I do not pretend to be any of those things. I have very little real knowledge of how this issue could be extended into the future in terms of scientific analysis, but I do intend to represent my electorate on this issue, because I have asked my electorate what its view is. Obviously, I cannot speak to every person within the electorate, but, as I have done on many other issues, whether they be about the sale of Telstra or many of the resource issues or the various health issues that I have spoken on, I have always referred back to the people who elected me.
In this case, the people who have contacted me and showed their views to me are opposed to this legislation. That does not mean that everybody in the electorate is opposed to it; of course not. But the majority of people who have taken the time to contact and relay information to me or my office have voiced a view that they would like me to vote against this particular piece of legislation. And that is what I intend to do.
I find it almost amusing and to some degree hurtful that some people in Australia cannot get a debate in this place on dental care being part of our healthcare system. We can allocate all of this time to a free vote on an issue—an important issue; it is about life, but so is dental care about health and obviously about life—but very little debate takes place in relation to dental care.

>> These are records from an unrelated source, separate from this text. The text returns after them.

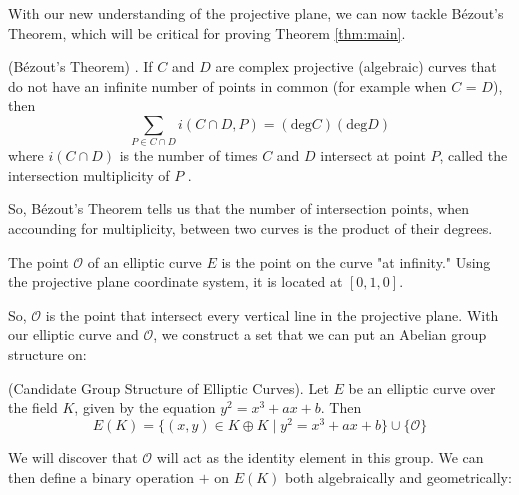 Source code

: \documentclass[]{math_paper}
\begin{document}
With our new understanding of the projective plane, we can now tackle Bézout's Theorem, which will be critical for proving Theorem \ref{thm:main}.

\begin{theorem} (Bézout's Theorem) \cite{Fitchett}. If $C$ and $D$ are complex projective (algebraic) curves that do not have an infinite number of points in common (for example when $C$ = $D$), then \begin{equation*}
        \sum_{P \in C \cap D}i(C \cap D, P) = (\mathrm{deg}C)(\mathrm{deg}D)
    \end{equation*}
    where $i(C \cap D)$ is the number of times $C$ and $D$ intersect at point $P$, called the intersection multiplicity of $P$ \cite{nichols2013intersection}.
\end{theorem}

So, Bézout's Theorem tells us that the number of intersection points, when accounding for multiplicity, between two curves is the product of their degrees.
\begin{definition} The point $\mathcal{O}$ of an elliptic curve $E$ is the point on the curve "at infinity." Using the projective plane coordinate system, it is located at $[0, 1, 0]$.
\end{definition}

So, $\mathcal{O}$ is the point that intersect every vertical line in the projective plane. With our elliptic curve and $\mathcal{O}$, we construct a set that we can put an Abelian group structure on:

\begin{definition} (Candidate Group Structure of Elliptic Curves). Let $E$ be an elliptic curve over the field $K$, given by the equation $y^2 = x^3 + ax + b$. Then
    $$E(K) = \{(x, y) \in K \oplus K \mid y^2 = x^3 + ax + b\} \cup \{\mathcal{O}\}$$
\end{definition}

We will discover that $\mathcal{O}$ will act as the identity element in this group. We can then define a binary operation $+$ on $E(K)$ both algebraically and geometrically:
\end{document}
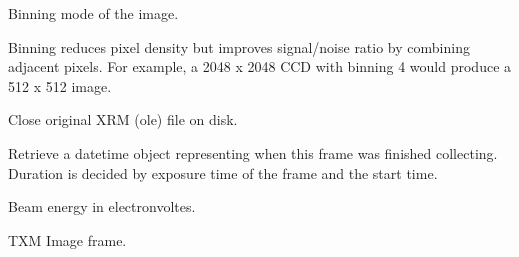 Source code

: \documentclass[letterpaper,10pt,english]{sphinxmanual}
\begin{document}
\begin{fulllineitems}

\begin{fulllineitems}
\label{\detokenize{xanespy:xanespy.xradia.XRMFile.binning}}
Binning mode of the image.

Binning reduces pixel density but improves signal/noise ratio
by combining adjacent pixels. For example, a 2048 x 2048 CCD
with binning 4 would produce a 512 x 512 image.

\end{fulllineitems}


\begin{fulllineitems}
\label{\detokenize{xanespy:xanespy.xradia.XRMFile.close}}
Close original XRM (ole) file on disk.

\end{fulllineitems}


\begin{fulllineitems}
\label{\detokenize{xanespy:xanespy.xradia.XRMFile.endtime}}
Retrieve a datetime object representing when this frame was
finished collecting. Duration is decided by exposure time of the frame
and the start time.

\end{fulllineitems}


\begin{fulllineitems}
\label{\detokenize{xanespy:xanespy.xradia.XRMFile.energy}}
Beam energy in electronvoltes.

\end{fulllineitems}


\begin{fulllineitems}
\label{\detokenize{xanespy:xanespy.xradia.XRMFile.image_data}}
TXM Image frame.

\end{fulllineitems}



\end{fulllineitems}
\end{document}
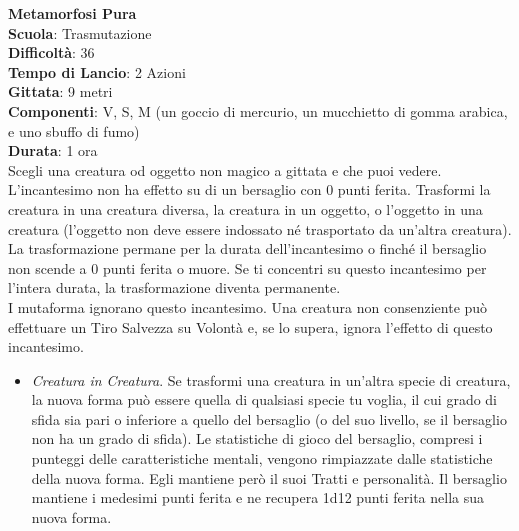 \begin{multicols}{2}
\medskip\textbf{Metamorfosi Pura}\\
\textbf{Scuola}: Trasmutazione\\
\textbf{Difficoltà}: 36\\
\textbf{Tempo di Lancio}: 2 Azioni\\
\textbf{Gittata}: 9 metri\\
\textbf{Componenti}: V, S, M (un goccio di mercurio, un mucchietto di gomma arabica, e uno sbuffo di fumo) \\
\textbf{Durata}: 1 ora \\
Scegli una creatura od oggetto non magico a gittata e che puoi vedere. L'incantesimo non ha effetto su di un bersaglio con 0 punti ferita. Trasformi la creatura in una creatura diversa, la creatura in un oggetto, o l'oggetto in una creatura (l'oggetto non deve essere indossato né trasportato da un'altra creatura). La trasformazione permane per la durata dell'incantesimo o finché il bersaglio non scende a 0 punti ferita o muore. Se ti concentri su questo incantesimo per l'intera durata, la trasformazione diventa permanente.\\
I mutaforma ignorano questo incantesimo. Una creatura non consenziente può effettuare un Tiro Salvezza su Volontà e, se lo supera, ignora l'effetto di questo incantesimo.\\
\medskip\begin{itemize}
\item
\textit{Creatura in Creatura}. Se trasformi una creatura in un'altra specie di creatura, la nuova forma può essere quella di qualsiasi specie tu voglia, il cui grado di sfida sia pari o inferiore a quello del bersaglio (o del suo livello, se il bersaglio non ha un grado di sfida). Le statistiche di gioco del bersaglio, compresi i punteggi delle caratteristiche mentali, vengono rimpiazzate dalle statistiche della nuova forma. Egli mantiene però il suoi Tratti e personalità. Il bersaglio mantiene i medesimi punti ferita e ne recupera 1d12 punti ferita nella sua nuova forma.\\

\end{itemize}
\end{multicols}
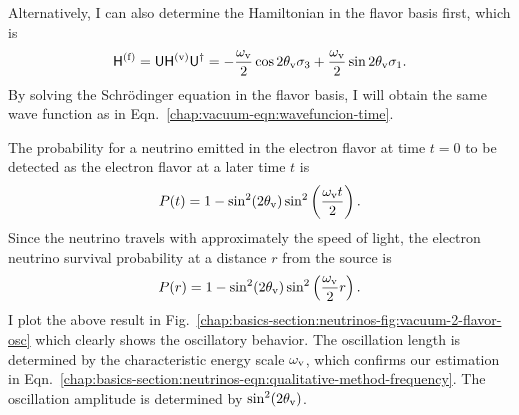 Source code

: Alternatively, I can also determine the Hamiltonian in the flavor basis first, which is
\begin{equation}
\mathsf H^{(\ff)} = \mathsf U \mathsf H^{(\vv)} \mathsf U^\dagger = -\frac{\omega_\vv}{2}\cos 2\theta_\vv \sigma_3 + \frac{\omega_\vv}{2} \sin 2\theta_\vv \sigma_1.
    \label{chap:basics-sec:vacuum-osc-eqn:hamiltonian-vacuum}
\end{equation}
By solving the Schr\"{o}dinger equation in the flavor basis, I will obtain the same wave function as in Eqn.~\eqref{chap:vacuum-eqn:wavefuncion-time}.

The probability for a neutrino emitted in the electron flavor at time $t=0$ to be detected as the electron flavor at a later time $t$ is
\begin{equation}
P(t) = 1-\sin^2(2\theta_\mathrm v)\sin^2\left( \frac{\omega_\mathrm v t}{2} \right).
\end{equation}
Since the neutrino travels with approximately the speed of light, the electron neutrino survival probability at a distance $r$ from the source is
\begin{equation}
P(r) =  1-\sin^2(2\theta_\vv)\sin^2\left( \frac{\omega_\vv}{2} r \right).
\label{chap:basics-eqn:vacuum-electron-probability}
\end{equation}
I plot the above result in Fig.~\ref{chap:basics-section:neutrinos-fig:vacuum-2-flavor-osc} which clearly shows the oscillatory behavior. The oscillation length is determined by the characteristic energy scale $\omega_\mathrm v$, which confirms our estimation in Eqn.~\eqref{chap:basics-section:neutrinos-eqn:qualitative-method-frequency}. The oscillation amplitude is determined by $\sin^2(2\theta_\mathrm v)$.

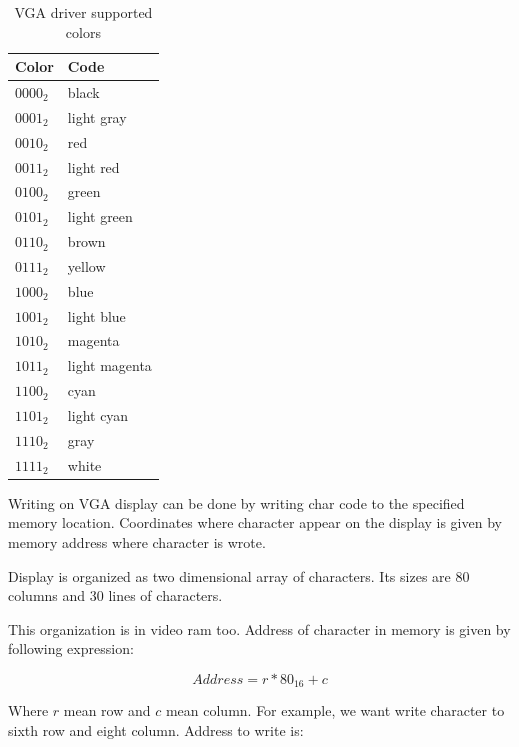 \begin{table}[h]
    \centering
    \begin{tabular}{|l|l|}
        \hline
        \textbf{Color} & \textbf{Code}  \\ \hline
        $0000_{2}$     & black          \\ \hline
        $0001_{2}$     & light gray     \\ \hline
        $0010_{2}$     & red            \\ \hline
        $0011_{2}$     & light red      \\ \hline
        $0100_{2}$     & green          \\ \hline
        $0101_{2}$     & light green    \\ \hline
        $0110_{2}$     & brown          \\ \hline
        $0111_{2}$     & yellow         \\ \hline
        $1000_{2}$     & blue           \\ \hline
        $1001_{2}$     & light blue     \\ \hline
        $1010_{2}$     & magenta        \\ \hline
        $1011_{2}$     & light magenta  \\ \hline
        $1100_{2}$     & cyan           \\ \hline
        $1101_{2}$     & light cyan     \\ \hline
        $1110_{2}$     & gray           \\ \hline
        $1111_{2}$     & white          \\ \hline
    \end{tabular}
    \caption{VGA driver supported colors}
    \label{tab:vga_colors_codes}
\end{table}

Writing on VGA display can be done by writing char code to the specified memory
location. Coordinates where character appear on the display is given by memory
address where character is wrote.

Display is organized as two dimensional array of characters. Its sizes are 80
columns and 30 lines of characters.

This organization is in video ram too. Address of character in memory is given
by following expression:

$$
    Address = r * 80_{16} + c
$$

Where $r$ mean row and $c$ mean column. For example, we want write character to
sixth row and eight column. Address to write is:

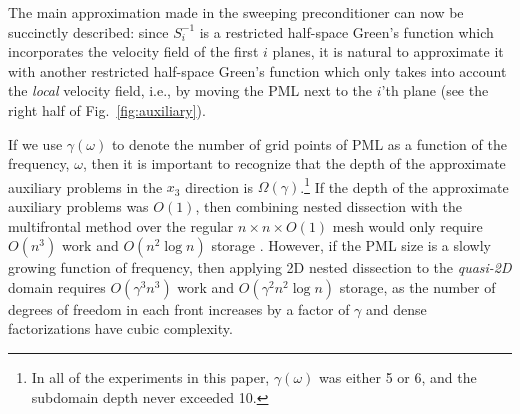 The main approximation made in the sweeping preconditioner can now be 
succinctly described: since $S_i^{-1}$ is a restricted half-space Green's 
function which incorporates the velocity field of the first $i$ planes, it is 
natural to approximate it with another restricted half-space
Green's function which only takes into account the {\em local} velocity field,
i.e., by moving the PML next to the $i$'th plane (see the right half of 
Fig.~\ref{fig:auxiliary}). 


If we use $\gamma(\omega)$ to denote the number of grid points of PML as a 
function of the frequency, $\omega$, then it is 
important to recognize that the depth of the approximate auxiliary problems
in the $x_3$ direction is $\Omega(\gamma)$.\footnote{In all of the experiments 
in this paper, $\gamma(\omega)$ was either 5 or 6, and the subdomain depth 
never exceeded 10.}
If the depth of the approximate auxiliary problems was $O(1)$, then 
combining nested dissection with the multifrontal method over the regular 
$n \times n \times O(1)$ mesh would only require $O(n^3)$
work and $O(n^2 \log n)$ storage \cite{George-nested}. 
However, if the PML size is a slowly growing function of frequency, then 
applying 2D nested dissection to the {\em quasi-2D} domain requires 
$O(\gamma^3 n^3)$ work and $O(\gamma^2 n^2 \log n)$ storage,
as the number of degrees of freedom in each front increases by a factor of 
$\gamma$ and dense factorizations have cubic complexity.

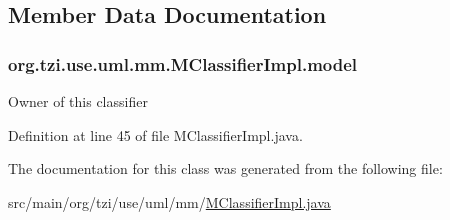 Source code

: \subsection{Member Data Documentation}
\hypertarget{classorg_1_1tzi_1_1use_1_1uml_1_1mm_1_1_m_classifier_impl_a12a5d3d4ce833383eca8ef43a73e2484}{
\subsubsection[{model}]{ org.\-tzi.\-use.\-uml.\-mm.\-M\-Classifier\-Impl.\-model\hspace{0.3cm}{\ttfamily [protected]}}}\label{classorg_1_1tzi_1_1use_1_1uml_1_1mm_1_1_m_classifier_impl_a12a5d3d4ce833383eca8ef43a73e2484}
Owner of this classifier 

Definition at line 45 of file M\-Classifier\-Impl.\-java.



The documentation for this class was generated from the following file\-:\begin{DoxyCompactItemize}
\item 
src/main/org/tzi/use/uml/mm/\hyperlink{_m_classifier_impl_8java}{M\-Classifier\-Impl.\-java}\end{DoxyCompactItemize}
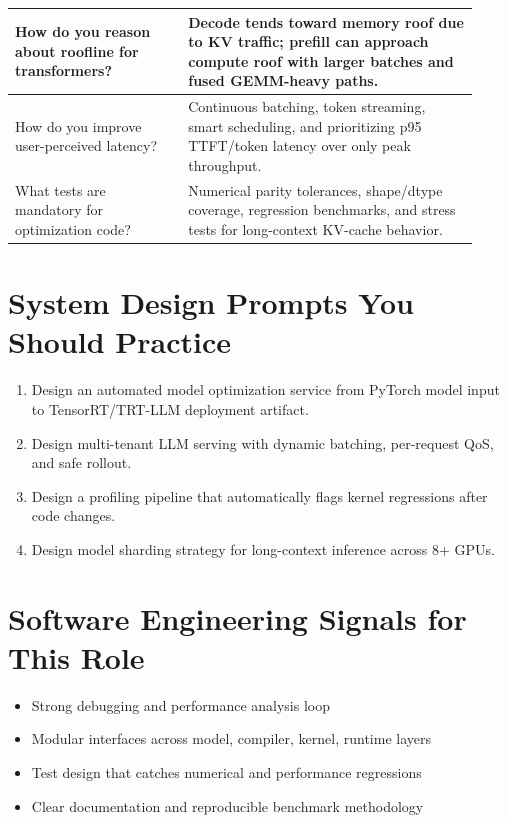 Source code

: \documentclass[11pt]{article}
\begin{document}
\begin{center}
\begin{tabular}{|p{0.34\linewidth}|p{0.58\linewidth}|}
\hline
How do you reason about roofline for transformers? & Decode tends toward memory roof due to KV traffic; prefill can approach compute roof with larger batches and fused GEMM-heavy paths. \\
\hline
How do you improve user-perceived latency? & Continuous batching, token streaming, smart scheduling, and prioritizing p95 TTFT/token latency over only peak throughput. \\
\hline
What tests are mandatory for optimization code? & Numerical parity tolerances, shape/dtype coverage, regression benchmarks, and stress tests for long-context KV-cache behavior. \\
\hline
\end{tabular}
\end{center}

\section{System Design Prompts You Should Practice}
\begin{enumerate}[leftmargin=*]
\item Design an automated model optimization service from PyTorch model input to TensorRT/TRT-LLM deployment artifact.
\item Design multi-tenant LLM serving with dynamic batching, per-request QoS, and safe rollout.
\item Design a profiling pipeline that automatically flags kernel regressions after code changes.
\item Design model sharding strategy for long-context inference across 8+ GPUs.
\end{enumerate}

\section{Software Engineering Signals for This Role}
\begin{itemize}[leftmargin=*]
\item Strong debugging and performance analysis loop
\item Modular interfaces across model, compiler, kernel, runtime layers
\item Test design that catches numerical and performance regressions
\item Clear documentation and reproducible benchmark methodology
\end{itemize}
\end{document}
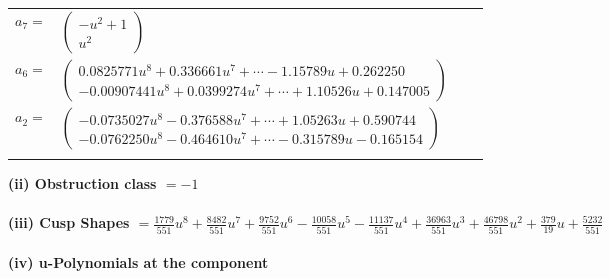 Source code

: \documentclass[1p]{elsarticle_modified}
\theoremstyle{definition}
\begin{document}
\begin{tabular}{m{7pt} m{180pt} m{7pt} m{180pt} }
\flushright $a_{7}=$&$\begin{pmatrix}- u^2+1\\u^2\end{pmatrix}$ \\
\flushright $a_{6}=$&$\begin{pmatrix}0.0825771 u^{8}+0.336661 u^{7}+\cdots-1.15789 u+0.262250\\-0.00907441 u^{8}+0.0399274 u^{7}+\cdots+1.10526 u+0.147005\end{pmatrix}$ \\
\flushright $a_{2}=$&$\begin{pmatrix}-0.0735027 u^{8}-0.376588 u^{7}+\cdots+1.05263 u+0.590744\\-0.0762250 u^{8}-0.464610 u^{7}+\cdots-0.315789 u-0.165154\end{pmatrix}$\\&\end{tabular}
\flushleft \textbf{(ii) Obstruction class $= -1$}\\~\\
\flushleft \textbf{(iii) Cusp Shapes $= \frac{1779}{551} u^8+\frac{8482}{551} u^7+\frac{9752}{551} u^6-\frac{10058}{551} u^5-\frac{11137}{551} u^4+\frac{36963}{551} u^3+\frac{46798}{551} u^2+\frac{379}{19} u+\frac{5232}{551}$}\\~\\
\newpage\renewcommand{\arraystretch}{1}
\flushleft \textbf{(iv) u-Polynomials at the component}\newline \\
\end{document}
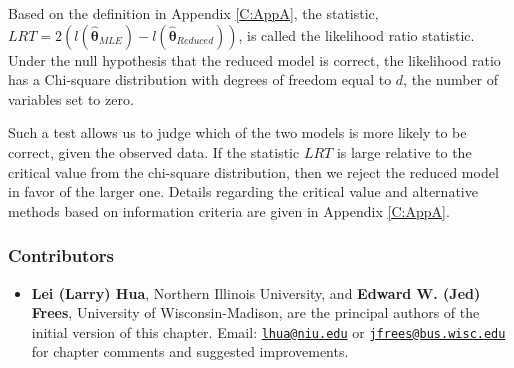 \documentclass[]{book}
\providecommand{\tightlist}{%
  \setlength{\itemsep}{0pt}\setlength{\parskip}{0pt}}
\theoremstyle{definition}
\theoremstyle{definition}
\theoremstyle{definition}
\theoremstyle{remark}
\begin{document}
Based on the definition in Appendix \ref{C:AppA}, the statistic,
\(LRT= 2 \left( l(\hat{\boldsymbol{\theta}}_{MLE}) - l(\hat{\boldsymbol{\theta}}_{Reduced}) \right)\),
is called the likelihood ratio statistic. Under the null hypothesis that
the reduced model is correct, the likelihood ratio has a Chi-square
distribution with degrees of freedom equal to \(d\), the number of
variables set to zero.

Such a test allows us to judge which of the two models is more likely to
be correct, given the observed data. If the statistic \(LRT\) is large
relative to the critical value from the chi-square distribution, then we
reject the reduced model in favor of the larger one. Details regarding
the critical value and alternative methods based on information criteria
are given in Appendix \ref{C:AppA}.

\subsubsection*{Contributors}\label{contributors-9}

\begin{itemize}
\tightlist
\item
  \textbf{Lei (Larry) Hua}, Northern Illinois University, and
  \textbf{Edward W. (Jed) Frees}, University of Wisconsin-Madison, are
  the principal authors of the initial version of this chapter. Email:
  \href{mailto:lhua@niu.edu}{\nolinkurl{lhua@niu.edu}} or
  \href{mailto:jfrees@bus.wisc.edu}{\nolinkurl{jfrees@bus.wisc.edu}} for
  chapter comments and suggested improvements.
\end{itemize}


\end{document}

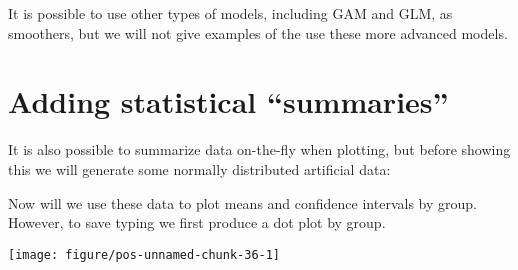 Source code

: \documentclass[paper=a4,10pt,div=17,headsepline,BCOR=12mm,twoside,open=right]{scrbook}\usepackage{knitr}
\begin{document}
It is possible to use other types of models, including GAM and GLM, as smoothers, but we will not give examples of the use these more advanced models.

\section{Adding statistical ``summaries''}

It is also possible to summarize data on-the-fly when plotting, but before showing this we will generate some normally distributed artificial data:

\begin{knitrout}\footnotesize
{}\color{fgcolor}\begin{kframe}
\begin{alltt}
 \hlkwb{<-} \hlstd{(}
   \hlstd{=} \hlstd{(}\hlstd{(}\hlstd{,} \hlstd{=}\hlstd{,} \hlstd{=}\hlstd{),}
        \hlstd{(}\hlstd{,} \hlstd{=}\hlstd{,} \hlstd{=}\hlstd{)),}
   \hlstd{=} \hlstd{(}\hlstd{(}\hlstd{(}\hlstd{,} \hlstd{),} \hlstd{(}\hlstd{,} \hlstd{)))}
  \hlstd{)}
\end{alltt}
\end{kframe}
\end{knitrout}

Now will we use these data to plot means and confidence intervals by group. However, to save typing we first produce a dot plot by group.

\begin{knitrout}\footnotesize
{}\color{fgcolor}\begin{kframe}
\begin{alltt}
 \hlkwb{<-} \hlstd{(} \hlstd{(}  \hlopt{+}
          \hlstd{()}
\end{alltt}
\end{kframe}

{\centering \texttt{[image: figure/pos-unnamed-chunk-36-1]} 

}



\end{knitrout}
\end{document}
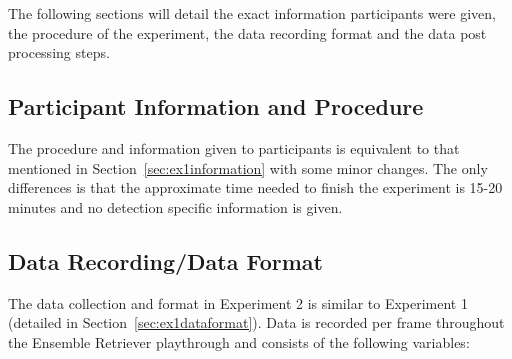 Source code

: The following sections will detail the exact information participants were given, the procedure of the experiment, the data recording format and the data post processing steps.

\subsection{Participant Information and Procedure}\label{sec:ex2information}
The procedure and information given to participants is equivalent to that mentioned in Section~\ref{sec:ex1information} with some minor changes. The only differences is that the approximate time needed to finish the experiment is 15-20 minutes and no detection specific information is given. 

\subsection{Data Recording/Data Format}\label{sec:ex2dataformat}
The data collection and format in Experiment 2 is similar to Experiment 1 (detailed in Section~\ref{sec:ex1dataformat}). Data is recorded per frame throughout the Ensemble Retriever playthrough and consists of the following variables:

I find it difficult to come to terms with the other issues that we face from day to day, one of which comes to mind immediately: the way in which old soldiers who served in the Second World War are being treated differently to old soldiers who served in the Second World War but went overseas, in terms of the allocation of a gold card. They are things that we could be doing very constructively to assist those people in the latter part of their life, but the government seems reluctant to go there and investigate the options that would be available.
Here we are participating in a free vote. Only yesterday there was a massive change in the wheat industry, and in the next six months, potentially, various policy changes are going to take place. When asked whether the lives of people who depend on those decisions would be taken into account, whether a conscience vote of wheat growers as to their own future and the mechanisms of the export of their product would be taken into account, the Prime Minister and Deputy Prime Minister ruled it out. They cannot have a free vote. Why are we having a free vote on this? Why do the wheat growers of Australia not have some say in their future lives and in the lives of their children? A lot of the arguments put in debate on this legislation have been about helping people in the future, about children and various illnesses that could be fixed by this legislation.
In conclusion, as I have already intimated, I will be opposing the legislation, not necessarily because of my private view or my conscience but because the majority of people who have taken the time to express their view to me or to my electorate office oppose the legislation.